NORFOLK, Virginia-Using an innovative technique called protein chip mass spectrometry, researchers at Eastern Virginia Medical School in Norfolk have identified specific serum protein profiles that may enhance the detection of breast cancer. Lori Wilson, MD, previously research associate at Eastern Virginia Medical School and now surgical oncology fellow at John Wayne Cancer Institute in Santa Monica, California, reported that in early testing, the biomarker profiles have shown a specificity and sensitivity that approaches that of mammography.
NORFOLK, VirginiaUsing an innovative technique called protein chip mass spectrometry, researchers at Eastern Virginia Medical School in Norfolk have identified specific serum protein profiles that may enhance the detection of breast cancer. Lori Wilson, MD, previously research associate at Eastern Virginia Medical School and now surgical oncology fellow at John Wayne Cancer Institute in Santa Monica, California, reported that in early testing, the biomarker profiles have shown a specificity and sensitivity that approaches that of mammography.
Protein chip mass spectrometry searches for multiple differentially expressed proteins to create unique protein profiles. For their study, the researchers used Surface-Enhanced Laser Desorption/Ionization (SELDI)/Time of Flight (TOF) mass spectrometry. They applied the SELDI/TOF technology to sera collected through the division of surgical oncology from both healthy women and women with breast cancer.
"Our samples were prospectively collected and were pretreatment as well as from normal healthy patients," Dr. Wilson said. "We analyzed 139 female sera by our SELDI technology, and the clinicopathologic information was recorded in our breast study data base."
Patient samples were classified as normal/benign or cancer. The median age was 46.5 years in the normal/benign patients and 59.3 years in the patients with breast cancer. The overall age range was 21 to 91 years.
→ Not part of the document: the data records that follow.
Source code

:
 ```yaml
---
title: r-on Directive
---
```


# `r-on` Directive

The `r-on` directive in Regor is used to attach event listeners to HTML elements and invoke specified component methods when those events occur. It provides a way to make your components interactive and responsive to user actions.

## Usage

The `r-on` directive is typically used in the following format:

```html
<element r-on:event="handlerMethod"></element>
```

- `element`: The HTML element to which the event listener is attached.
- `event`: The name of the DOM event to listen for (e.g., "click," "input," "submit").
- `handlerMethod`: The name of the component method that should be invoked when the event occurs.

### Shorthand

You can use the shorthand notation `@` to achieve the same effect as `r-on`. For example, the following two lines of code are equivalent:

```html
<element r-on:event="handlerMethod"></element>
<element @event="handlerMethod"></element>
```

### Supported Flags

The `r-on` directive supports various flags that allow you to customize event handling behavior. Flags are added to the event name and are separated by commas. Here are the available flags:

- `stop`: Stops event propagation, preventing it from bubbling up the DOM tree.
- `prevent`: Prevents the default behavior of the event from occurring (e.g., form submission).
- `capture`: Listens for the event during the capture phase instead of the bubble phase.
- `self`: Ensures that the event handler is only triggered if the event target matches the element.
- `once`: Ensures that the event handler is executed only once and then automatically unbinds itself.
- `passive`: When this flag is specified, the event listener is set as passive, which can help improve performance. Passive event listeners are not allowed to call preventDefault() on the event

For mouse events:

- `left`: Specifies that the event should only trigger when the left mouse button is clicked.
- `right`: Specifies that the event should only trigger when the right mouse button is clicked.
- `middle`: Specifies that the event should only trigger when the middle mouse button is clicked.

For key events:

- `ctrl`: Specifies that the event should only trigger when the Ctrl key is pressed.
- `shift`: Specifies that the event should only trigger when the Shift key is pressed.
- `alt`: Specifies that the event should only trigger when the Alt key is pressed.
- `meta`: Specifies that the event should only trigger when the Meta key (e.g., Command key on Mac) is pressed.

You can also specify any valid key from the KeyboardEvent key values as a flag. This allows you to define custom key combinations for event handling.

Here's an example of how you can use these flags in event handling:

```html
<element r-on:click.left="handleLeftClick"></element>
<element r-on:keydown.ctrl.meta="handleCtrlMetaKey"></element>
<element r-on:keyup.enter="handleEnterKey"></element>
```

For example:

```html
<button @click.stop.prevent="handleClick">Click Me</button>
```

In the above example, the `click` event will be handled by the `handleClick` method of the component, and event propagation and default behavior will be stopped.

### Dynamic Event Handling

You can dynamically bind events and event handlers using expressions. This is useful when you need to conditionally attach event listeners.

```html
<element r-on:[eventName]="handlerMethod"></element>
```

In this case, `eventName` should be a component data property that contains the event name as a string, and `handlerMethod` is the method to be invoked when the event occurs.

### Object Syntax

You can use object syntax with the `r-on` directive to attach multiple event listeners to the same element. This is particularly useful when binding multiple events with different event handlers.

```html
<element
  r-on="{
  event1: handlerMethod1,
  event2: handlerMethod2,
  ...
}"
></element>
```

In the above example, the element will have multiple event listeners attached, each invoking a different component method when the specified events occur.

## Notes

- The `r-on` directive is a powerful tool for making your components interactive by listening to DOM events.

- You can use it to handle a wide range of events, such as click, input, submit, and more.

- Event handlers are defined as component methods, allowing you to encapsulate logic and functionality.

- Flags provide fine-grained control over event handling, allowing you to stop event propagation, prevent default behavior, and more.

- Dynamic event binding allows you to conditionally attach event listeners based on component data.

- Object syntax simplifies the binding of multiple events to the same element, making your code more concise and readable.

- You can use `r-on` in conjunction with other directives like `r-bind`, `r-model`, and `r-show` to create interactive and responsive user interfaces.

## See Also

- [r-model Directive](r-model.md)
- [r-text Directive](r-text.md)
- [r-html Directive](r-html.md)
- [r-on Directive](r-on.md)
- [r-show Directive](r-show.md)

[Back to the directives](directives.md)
Eighty percent of the breast cancer patients were staged as ductal carcinoma in situ (DCIS) or stages I or II. Only 13% were stage III and 7% were stage IV.
Serum Sample Processing
"In serum sample processing for the SELDI analysis, we initially used the IMAC copper chip but decided to use the SAX chip to increase the number of proteins that were resolved with the mass spectrometry. We noted that with two chips there were peaks that were conserved but also peaks that we could isolate on one chip or the other," Dr. Wilson said.
Those samples were similarly processed through denaturing in the presence of urea buffer and were applied onto the chip in duplicate and randomized, she added. The nonspecific proteins were washed away with binding buffer, and then the data analysis and peak labeling were performed with Wizard Biomarker Software.
The researchers analyzed the initial IMAC-copper surface, looking at the learning set and then testing that learning set with a cross-validation analysis. When they attempted to discriminate between cancer and benign, the sensitivity and specificity for the learning set were 96% and 93%, respectively. With cross-validation, the sensitivity and specificity were 85% and 78%, respectively.
When discriminating cancer vs normal, the sensitivity and specificity for the learning set were 96% and 81%, respectively. On cross-validation, they were 82% and 74%, respectively.
IMAC Plus SAX
"We next tried to re-evaluate our detection rate. "We decided to use the SAX chip along with the IMAC surface to see if we could improve the resolution of our proteins and the sensitivity and specificity," she continued. "On our learning set, we improved both our sensitivity and specificity to 96.6% and our cross-validation to 93.3% on both."
No single protein peak completely separated the groups. In the single-chip analysis, seven protein peaks were able to classify cancer and benign. With the combination of IMAC and SAX chips, four protein peaks predicted 93% of the blinded test samples with a sensitivity and specificity of 96% for differentiating cancer from normal specimens.
Validation Needed
The next steps include validating the initial classifiers in a larger sample and having the results validated by outside institutions.
"The identification of multiple differentially expressed proteins," Dr. Wilson concluded, "increases the chance of discovering protein profile panels that, when validated and proven, will give us an opportunity to lead in the future to a blood test for the detection of breast cancer."